■ **TASK INPUT**:

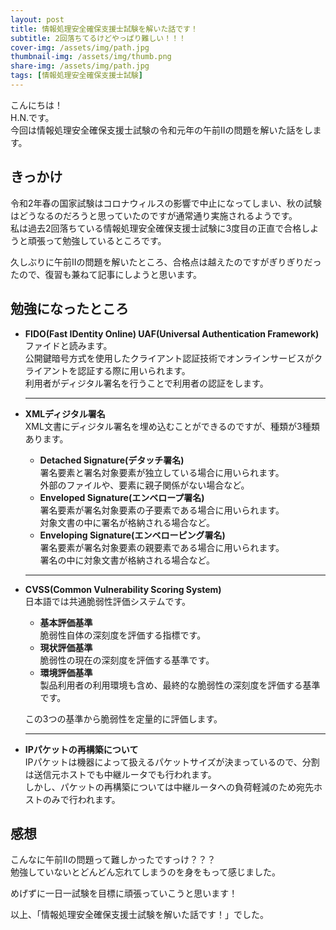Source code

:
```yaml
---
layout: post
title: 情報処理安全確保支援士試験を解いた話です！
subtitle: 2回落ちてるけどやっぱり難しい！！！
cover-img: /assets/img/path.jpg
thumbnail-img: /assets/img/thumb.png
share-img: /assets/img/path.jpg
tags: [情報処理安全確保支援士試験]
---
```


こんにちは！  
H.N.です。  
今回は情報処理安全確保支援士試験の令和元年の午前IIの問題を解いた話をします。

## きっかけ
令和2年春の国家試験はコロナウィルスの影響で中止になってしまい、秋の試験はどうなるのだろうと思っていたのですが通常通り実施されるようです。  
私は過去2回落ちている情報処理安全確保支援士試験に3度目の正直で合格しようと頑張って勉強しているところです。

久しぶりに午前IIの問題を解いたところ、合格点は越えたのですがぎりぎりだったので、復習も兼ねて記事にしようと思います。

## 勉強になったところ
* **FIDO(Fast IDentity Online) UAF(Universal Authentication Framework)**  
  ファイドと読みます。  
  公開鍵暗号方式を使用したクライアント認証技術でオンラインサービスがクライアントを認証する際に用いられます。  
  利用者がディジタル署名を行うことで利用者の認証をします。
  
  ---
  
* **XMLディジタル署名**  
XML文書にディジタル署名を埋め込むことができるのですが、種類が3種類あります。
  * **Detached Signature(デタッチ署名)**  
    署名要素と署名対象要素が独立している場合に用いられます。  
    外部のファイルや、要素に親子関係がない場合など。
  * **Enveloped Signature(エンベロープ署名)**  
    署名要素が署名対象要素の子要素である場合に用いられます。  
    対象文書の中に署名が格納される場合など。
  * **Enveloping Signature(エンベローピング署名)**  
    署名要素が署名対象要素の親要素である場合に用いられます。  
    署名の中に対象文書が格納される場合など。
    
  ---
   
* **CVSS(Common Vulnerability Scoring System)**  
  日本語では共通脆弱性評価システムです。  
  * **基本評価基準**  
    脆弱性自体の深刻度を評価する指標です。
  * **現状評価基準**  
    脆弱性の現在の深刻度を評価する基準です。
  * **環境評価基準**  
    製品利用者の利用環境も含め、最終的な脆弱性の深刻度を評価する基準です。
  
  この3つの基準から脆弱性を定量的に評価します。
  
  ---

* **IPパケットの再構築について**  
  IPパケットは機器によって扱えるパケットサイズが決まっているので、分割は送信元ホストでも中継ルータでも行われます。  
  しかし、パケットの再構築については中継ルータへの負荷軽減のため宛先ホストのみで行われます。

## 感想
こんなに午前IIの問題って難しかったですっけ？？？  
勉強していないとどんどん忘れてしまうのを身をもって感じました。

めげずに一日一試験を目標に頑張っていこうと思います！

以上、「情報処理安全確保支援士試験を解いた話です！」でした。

■ **WORK INSTRUCTIONS**: Which lines of the data above contain the string "Signature"? Copy each of them.

■ **WRITTEN SOLUTION**:
  * **Detached Signature(デタッチ署名)**  
  * **Enveloped Signature(エンベロープ署名)**  
  * **Enveloping Signature(エンベローピング署名)**  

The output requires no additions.